With just a four-hour charge during daylight hours, the specifications say, its seven LED bulbs can pump out light continuously for up to eight hours.
These gadgets, for sale at a North American Solar Solutions booth, have illuminated a key trend in vendors at this year’s International Plowing Match in Elgin County: alternative energy.
By far the most numerous single-themed displays at the giant agricultural fair have been those promoting environmentalism as a life choice, a career or an income supplement.
They include a gearless wind turbine for house or barn rooftops, battery-powered lawnmowers, geothermal heating systems, wood-gasification boilers and pellet-powered furnaces.
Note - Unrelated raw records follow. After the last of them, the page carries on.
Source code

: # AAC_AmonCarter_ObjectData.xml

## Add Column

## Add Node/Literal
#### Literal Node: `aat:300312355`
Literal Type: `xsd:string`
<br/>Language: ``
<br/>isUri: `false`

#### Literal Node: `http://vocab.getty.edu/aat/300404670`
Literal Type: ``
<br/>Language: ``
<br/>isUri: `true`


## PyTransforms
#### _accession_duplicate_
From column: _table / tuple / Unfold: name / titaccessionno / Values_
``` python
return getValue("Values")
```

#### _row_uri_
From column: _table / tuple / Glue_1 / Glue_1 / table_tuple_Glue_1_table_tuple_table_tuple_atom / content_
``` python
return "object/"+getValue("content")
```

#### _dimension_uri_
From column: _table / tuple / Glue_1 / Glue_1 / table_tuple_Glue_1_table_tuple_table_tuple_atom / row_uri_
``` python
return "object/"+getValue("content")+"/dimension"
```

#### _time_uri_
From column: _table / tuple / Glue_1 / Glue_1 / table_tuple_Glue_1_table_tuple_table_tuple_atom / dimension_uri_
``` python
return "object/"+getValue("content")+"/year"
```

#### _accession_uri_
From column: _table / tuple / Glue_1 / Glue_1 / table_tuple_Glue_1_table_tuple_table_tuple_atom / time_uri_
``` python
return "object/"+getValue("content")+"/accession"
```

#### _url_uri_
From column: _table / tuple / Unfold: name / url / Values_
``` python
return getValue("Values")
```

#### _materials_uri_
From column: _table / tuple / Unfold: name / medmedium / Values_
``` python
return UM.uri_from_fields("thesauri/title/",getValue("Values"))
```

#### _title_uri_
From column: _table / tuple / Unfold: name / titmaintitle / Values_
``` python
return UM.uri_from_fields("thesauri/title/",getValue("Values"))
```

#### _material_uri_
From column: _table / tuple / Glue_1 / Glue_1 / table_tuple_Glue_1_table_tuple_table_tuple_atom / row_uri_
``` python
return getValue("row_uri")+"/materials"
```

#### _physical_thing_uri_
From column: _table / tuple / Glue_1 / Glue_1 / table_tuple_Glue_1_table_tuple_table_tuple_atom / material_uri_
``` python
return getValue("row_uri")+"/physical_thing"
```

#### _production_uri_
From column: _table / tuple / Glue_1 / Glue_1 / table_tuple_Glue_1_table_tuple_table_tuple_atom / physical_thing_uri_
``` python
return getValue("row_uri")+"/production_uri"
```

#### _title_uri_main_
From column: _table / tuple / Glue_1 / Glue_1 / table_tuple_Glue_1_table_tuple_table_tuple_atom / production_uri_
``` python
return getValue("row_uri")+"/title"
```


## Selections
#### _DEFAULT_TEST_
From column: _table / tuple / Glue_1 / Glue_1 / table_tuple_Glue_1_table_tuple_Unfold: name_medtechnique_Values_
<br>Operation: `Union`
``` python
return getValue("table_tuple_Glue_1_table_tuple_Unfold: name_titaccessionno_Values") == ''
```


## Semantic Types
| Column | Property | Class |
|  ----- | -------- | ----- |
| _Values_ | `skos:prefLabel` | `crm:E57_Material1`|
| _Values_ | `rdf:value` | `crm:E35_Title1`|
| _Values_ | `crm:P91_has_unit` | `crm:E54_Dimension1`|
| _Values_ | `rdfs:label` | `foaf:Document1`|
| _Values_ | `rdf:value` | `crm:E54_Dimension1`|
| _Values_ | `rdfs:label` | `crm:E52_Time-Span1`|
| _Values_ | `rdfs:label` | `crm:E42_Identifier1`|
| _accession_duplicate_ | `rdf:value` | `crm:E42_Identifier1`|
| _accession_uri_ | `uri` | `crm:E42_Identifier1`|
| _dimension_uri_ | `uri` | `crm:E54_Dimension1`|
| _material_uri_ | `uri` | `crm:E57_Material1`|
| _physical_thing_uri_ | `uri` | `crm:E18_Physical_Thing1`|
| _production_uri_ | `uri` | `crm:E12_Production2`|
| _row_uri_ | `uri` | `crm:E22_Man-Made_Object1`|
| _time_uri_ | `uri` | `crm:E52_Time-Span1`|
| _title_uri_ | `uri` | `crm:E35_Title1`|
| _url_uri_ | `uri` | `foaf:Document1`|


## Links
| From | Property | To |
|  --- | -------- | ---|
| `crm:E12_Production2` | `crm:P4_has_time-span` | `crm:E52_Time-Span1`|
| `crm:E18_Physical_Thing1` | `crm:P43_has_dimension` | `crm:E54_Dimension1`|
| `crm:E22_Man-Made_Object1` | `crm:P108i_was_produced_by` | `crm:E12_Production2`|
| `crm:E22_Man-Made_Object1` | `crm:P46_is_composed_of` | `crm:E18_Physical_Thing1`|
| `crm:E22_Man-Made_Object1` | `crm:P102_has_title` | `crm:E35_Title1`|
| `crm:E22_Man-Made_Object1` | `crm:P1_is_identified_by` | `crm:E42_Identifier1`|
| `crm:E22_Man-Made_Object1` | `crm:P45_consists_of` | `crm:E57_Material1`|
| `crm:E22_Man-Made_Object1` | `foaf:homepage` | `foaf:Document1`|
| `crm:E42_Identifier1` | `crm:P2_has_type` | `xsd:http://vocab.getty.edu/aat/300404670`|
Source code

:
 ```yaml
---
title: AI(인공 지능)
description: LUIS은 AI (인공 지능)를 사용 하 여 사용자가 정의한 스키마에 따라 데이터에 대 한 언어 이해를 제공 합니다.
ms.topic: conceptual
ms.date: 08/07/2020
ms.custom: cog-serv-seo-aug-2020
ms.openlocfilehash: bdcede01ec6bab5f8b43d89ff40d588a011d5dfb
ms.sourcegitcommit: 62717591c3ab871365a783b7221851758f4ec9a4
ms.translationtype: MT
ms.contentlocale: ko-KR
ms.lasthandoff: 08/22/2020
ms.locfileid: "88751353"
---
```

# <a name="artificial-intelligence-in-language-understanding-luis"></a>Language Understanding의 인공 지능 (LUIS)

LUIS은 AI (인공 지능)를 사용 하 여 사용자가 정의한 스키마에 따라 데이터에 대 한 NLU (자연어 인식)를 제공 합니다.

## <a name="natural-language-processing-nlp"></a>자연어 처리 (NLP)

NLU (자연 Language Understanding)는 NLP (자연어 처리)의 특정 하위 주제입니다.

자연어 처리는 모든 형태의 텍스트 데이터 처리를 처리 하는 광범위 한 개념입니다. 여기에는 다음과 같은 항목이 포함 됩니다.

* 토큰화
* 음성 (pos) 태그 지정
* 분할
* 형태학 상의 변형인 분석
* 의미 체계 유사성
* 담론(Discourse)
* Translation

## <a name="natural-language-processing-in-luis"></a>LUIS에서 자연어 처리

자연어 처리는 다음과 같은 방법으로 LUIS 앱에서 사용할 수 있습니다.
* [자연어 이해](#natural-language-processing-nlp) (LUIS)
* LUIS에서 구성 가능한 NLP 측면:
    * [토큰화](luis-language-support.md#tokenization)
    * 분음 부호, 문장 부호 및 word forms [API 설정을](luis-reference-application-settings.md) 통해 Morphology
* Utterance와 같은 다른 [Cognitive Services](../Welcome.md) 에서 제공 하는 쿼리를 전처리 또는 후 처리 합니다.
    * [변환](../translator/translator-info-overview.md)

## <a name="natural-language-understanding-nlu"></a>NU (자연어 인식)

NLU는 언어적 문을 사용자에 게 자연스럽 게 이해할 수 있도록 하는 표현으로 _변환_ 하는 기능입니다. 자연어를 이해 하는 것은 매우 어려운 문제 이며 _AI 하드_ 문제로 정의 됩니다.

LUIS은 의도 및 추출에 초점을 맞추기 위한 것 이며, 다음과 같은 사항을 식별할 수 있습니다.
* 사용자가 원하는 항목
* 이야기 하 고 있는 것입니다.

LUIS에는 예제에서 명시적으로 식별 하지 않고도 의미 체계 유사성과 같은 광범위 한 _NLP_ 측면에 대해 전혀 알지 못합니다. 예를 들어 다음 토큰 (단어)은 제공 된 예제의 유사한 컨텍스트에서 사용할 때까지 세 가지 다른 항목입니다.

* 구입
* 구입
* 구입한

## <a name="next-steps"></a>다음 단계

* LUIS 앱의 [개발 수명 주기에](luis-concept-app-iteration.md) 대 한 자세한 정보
There’s even a pellet-powered barbecue.
Solar companies here number at least a dozen, and public interest in them has been boosted by a provincial plan that guarantees a premium rate of return for those who hook into the energy grid.
It’s meant booming business for young companies such as Solar Solutions (nasolarsolutions.com).
“It’s big, it’s big,” said Raquel Mooner, of interest in the products of the company, which her son opened a year ago.
The flashlights are a sideline of the business, which focuses on heating water in homes and cottages with solar tubes.
Moonen said the systems are cost-efficient and flexible enough to be used anywhere.
Whether for profit or for pleasure, the green spirit energized visitors to the IPM.
Brent Gordon of Dragon Ebikes (dragonebikes.com) said the electric bicycles, scooters and trikes have been objects of keen interest.
“This industry has turned from a fad to a trend,” he said.
He noted e-bike users don’t need driver’s licences. The bikes weigh less than 120 kilograms and can travel at a maximum speed of 32 kilometres an hour. A cyclist can travel about 10 hours on a single battery charge, which costs pennies.
He said the e-bike movement is growing around the world, with a huge market and widespread acceptance in developing countries. Canada is lagging well behind other nations but there’s increasing support here, Gordon said.
“Is the environment not what everyone is trending toward? Green, green, green.”